WORK INSTRUCTIONS: Below are records; how many of their lines contain "Limit"? Answer with only the number.

Recorded data:
■ ■ ■ ■

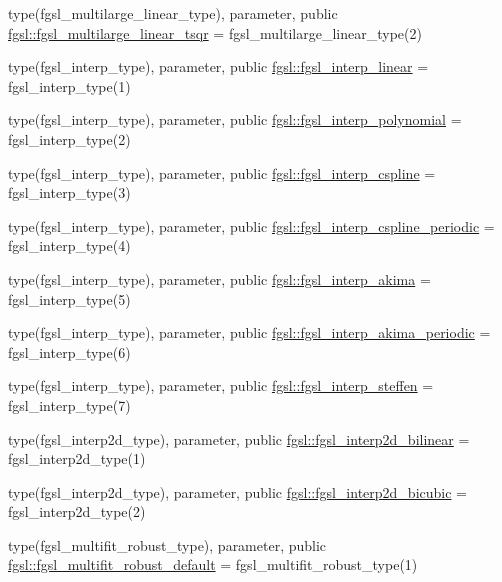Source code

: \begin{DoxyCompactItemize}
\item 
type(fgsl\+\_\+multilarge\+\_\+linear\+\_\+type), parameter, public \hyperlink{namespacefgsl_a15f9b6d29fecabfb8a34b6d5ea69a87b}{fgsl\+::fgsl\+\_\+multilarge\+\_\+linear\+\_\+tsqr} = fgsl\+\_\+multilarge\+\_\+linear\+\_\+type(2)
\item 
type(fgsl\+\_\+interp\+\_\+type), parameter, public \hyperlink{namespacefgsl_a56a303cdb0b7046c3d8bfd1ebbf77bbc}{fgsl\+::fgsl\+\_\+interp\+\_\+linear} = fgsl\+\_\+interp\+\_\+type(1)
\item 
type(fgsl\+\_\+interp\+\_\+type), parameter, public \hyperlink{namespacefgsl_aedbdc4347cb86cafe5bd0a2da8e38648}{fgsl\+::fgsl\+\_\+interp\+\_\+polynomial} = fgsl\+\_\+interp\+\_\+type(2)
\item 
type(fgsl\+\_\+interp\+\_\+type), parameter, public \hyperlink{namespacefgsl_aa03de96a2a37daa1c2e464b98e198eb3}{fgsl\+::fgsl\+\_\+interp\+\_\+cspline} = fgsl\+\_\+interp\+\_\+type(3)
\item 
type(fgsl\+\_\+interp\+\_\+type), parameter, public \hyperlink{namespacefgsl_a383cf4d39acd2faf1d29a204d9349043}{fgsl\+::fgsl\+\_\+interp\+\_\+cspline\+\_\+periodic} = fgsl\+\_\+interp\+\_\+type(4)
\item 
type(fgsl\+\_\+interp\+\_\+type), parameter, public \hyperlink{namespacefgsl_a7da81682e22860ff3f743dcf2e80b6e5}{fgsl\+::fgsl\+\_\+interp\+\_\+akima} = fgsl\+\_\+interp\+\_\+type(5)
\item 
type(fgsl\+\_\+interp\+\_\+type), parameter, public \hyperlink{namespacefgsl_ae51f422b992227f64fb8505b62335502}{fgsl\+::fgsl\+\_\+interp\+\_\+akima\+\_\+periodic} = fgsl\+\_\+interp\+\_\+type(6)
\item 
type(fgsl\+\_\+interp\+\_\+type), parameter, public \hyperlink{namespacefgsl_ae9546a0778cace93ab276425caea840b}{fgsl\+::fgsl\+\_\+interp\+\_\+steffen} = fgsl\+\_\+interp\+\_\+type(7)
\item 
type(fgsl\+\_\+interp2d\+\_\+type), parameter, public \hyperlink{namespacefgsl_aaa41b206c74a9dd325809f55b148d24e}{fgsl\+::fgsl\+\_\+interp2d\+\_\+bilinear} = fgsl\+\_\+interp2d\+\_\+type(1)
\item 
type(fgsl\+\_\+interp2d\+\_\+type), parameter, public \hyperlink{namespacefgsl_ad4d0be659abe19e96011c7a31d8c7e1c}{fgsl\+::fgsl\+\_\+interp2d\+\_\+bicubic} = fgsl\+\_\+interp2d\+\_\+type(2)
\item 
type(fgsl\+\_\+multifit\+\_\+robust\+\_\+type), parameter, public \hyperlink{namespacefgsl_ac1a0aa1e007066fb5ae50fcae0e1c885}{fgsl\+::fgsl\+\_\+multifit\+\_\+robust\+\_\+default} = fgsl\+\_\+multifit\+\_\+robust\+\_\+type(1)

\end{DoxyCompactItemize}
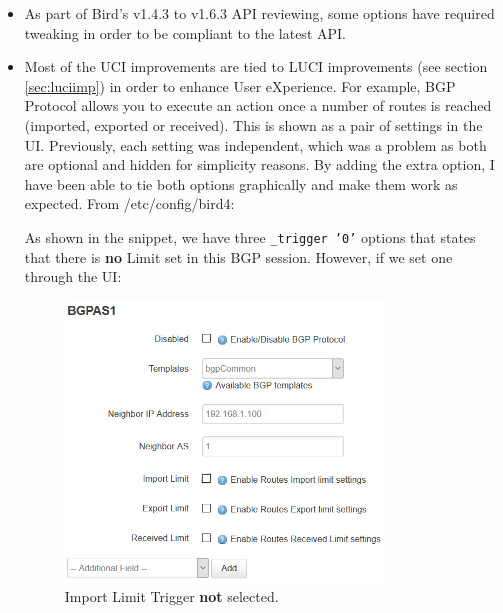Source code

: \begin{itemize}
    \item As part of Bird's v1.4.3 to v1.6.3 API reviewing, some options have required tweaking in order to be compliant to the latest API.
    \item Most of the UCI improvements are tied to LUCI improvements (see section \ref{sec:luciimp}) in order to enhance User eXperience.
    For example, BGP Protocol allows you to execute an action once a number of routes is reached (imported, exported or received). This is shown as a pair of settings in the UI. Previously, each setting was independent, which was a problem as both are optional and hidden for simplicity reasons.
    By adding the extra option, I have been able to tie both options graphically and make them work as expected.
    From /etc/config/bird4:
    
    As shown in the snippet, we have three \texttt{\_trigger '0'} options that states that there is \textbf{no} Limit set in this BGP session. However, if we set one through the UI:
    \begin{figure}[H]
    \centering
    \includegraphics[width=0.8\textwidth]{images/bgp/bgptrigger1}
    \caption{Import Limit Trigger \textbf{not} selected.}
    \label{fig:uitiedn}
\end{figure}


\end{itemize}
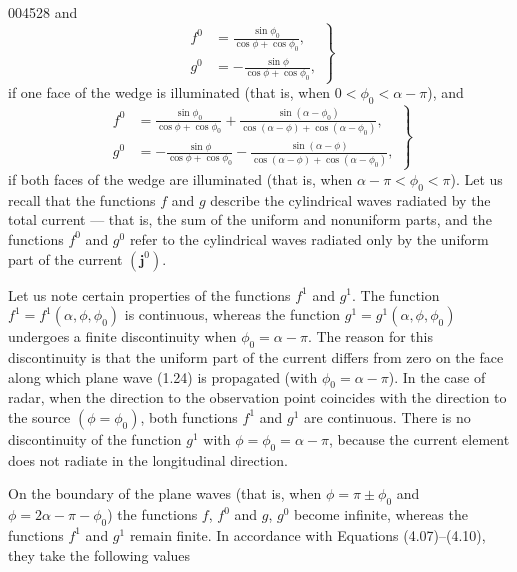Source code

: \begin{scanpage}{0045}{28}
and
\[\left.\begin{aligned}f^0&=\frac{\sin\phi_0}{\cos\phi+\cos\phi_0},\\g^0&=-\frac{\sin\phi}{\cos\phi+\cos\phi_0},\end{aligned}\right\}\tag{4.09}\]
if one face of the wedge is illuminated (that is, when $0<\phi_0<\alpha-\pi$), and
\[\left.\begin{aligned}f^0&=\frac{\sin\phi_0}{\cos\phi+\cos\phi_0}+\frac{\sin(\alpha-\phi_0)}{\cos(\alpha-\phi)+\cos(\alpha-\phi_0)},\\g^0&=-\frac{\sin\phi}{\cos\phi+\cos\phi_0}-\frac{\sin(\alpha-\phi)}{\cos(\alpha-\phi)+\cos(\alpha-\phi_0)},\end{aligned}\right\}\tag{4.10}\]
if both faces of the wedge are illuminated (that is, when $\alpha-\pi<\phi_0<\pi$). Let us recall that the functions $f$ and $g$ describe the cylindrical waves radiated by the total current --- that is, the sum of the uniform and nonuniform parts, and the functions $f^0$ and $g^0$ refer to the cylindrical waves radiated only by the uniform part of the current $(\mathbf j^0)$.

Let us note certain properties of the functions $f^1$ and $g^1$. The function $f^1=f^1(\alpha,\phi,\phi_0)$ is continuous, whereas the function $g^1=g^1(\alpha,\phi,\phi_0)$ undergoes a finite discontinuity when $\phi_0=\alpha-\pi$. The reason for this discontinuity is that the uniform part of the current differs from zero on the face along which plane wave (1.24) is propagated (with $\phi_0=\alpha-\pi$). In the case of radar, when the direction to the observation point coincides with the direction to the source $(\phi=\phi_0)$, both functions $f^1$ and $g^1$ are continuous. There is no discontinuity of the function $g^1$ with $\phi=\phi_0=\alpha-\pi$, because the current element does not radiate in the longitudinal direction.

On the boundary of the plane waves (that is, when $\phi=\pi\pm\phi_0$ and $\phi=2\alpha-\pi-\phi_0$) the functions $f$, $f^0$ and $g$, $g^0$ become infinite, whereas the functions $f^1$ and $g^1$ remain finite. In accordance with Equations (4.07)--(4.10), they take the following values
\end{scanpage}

■ ■ ■ ■

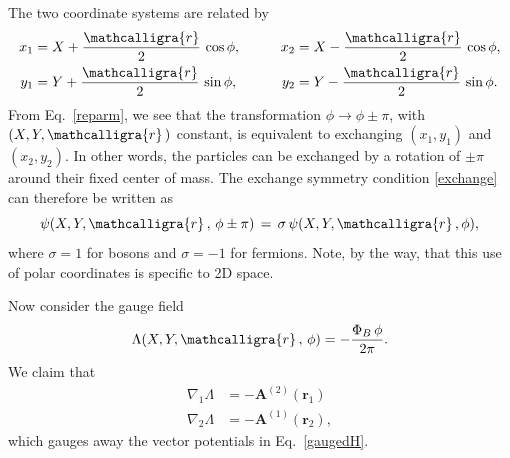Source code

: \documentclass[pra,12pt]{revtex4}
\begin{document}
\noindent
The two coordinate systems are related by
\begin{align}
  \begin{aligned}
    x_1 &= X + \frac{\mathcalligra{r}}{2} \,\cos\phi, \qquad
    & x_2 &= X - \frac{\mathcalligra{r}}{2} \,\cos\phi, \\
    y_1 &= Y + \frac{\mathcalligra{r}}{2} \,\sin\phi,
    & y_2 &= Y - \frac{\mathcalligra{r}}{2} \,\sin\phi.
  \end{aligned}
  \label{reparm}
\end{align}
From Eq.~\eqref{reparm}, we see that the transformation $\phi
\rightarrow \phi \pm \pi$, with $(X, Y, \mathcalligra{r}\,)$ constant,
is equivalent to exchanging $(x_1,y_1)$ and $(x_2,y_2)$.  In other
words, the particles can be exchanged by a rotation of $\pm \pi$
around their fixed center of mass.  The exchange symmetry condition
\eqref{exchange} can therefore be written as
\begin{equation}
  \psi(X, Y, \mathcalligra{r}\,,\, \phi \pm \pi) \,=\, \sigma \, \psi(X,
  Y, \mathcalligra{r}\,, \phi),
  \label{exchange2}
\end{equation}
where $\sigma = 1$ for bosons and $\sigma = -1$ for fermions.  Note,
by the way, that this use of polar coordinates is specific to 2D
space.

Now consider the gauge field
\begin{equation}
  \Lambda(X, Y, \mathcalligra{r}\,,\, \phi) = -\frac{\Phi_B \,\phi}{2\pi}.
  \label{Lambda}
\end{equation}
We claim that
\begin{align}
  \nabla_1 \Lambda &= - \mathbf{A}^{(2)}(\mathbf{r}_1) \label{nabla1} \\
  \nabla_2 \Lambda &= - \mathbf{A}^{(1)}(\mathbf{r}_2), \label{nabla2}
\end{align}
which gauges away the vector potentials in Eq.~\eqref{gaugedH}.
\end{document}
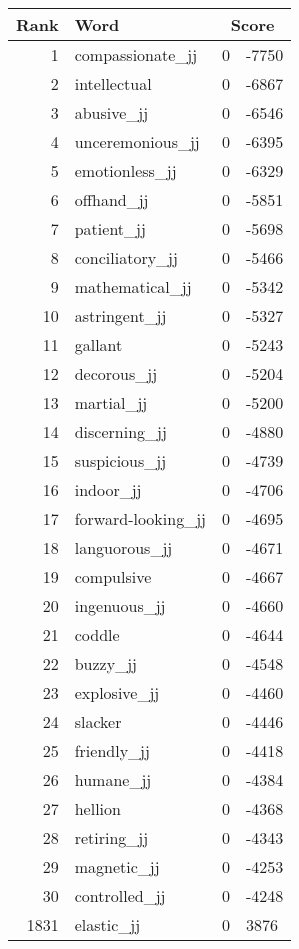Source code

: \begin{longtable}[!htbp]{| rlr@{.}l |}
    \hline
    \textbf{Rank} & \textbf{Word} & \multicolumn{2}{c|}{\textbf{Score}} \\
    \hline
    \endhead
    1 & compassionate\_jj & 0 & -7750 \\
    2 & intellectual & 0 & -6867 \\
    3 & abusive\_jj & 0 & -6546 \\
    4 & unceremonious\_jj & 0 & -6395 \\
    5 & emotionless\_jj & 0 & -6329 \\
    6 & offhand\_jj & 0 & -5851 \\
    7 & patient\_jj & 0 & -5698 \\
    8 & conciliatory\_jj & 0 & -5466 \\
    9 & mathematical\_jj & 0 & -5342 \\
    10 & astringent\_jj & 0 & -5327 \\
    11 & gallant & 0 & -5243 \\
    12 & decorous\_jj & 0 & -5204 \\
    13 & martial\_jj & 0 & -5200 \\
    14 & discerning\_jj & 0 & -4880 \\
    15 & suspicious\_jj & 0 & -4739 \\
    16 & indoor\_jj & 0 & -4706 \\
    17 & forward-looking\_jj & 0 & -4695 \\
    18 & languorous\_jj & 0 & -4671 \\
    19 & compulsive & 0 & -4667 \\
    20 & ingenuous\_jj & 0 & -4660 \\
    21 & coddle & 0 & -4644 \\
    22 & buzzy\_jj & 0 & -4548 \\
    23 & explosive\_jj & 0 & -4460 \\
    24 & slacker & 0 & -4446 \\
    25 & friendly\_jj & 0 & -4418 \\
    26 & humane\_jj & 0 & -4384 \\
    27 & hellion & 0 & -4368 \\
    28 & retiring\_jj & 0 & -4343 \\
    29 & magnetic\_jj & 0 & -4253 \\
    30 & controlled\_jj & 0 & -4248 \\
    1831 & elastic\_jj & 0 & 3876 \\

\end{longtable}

■ ■ ■ ■

ANSWER BOX: 2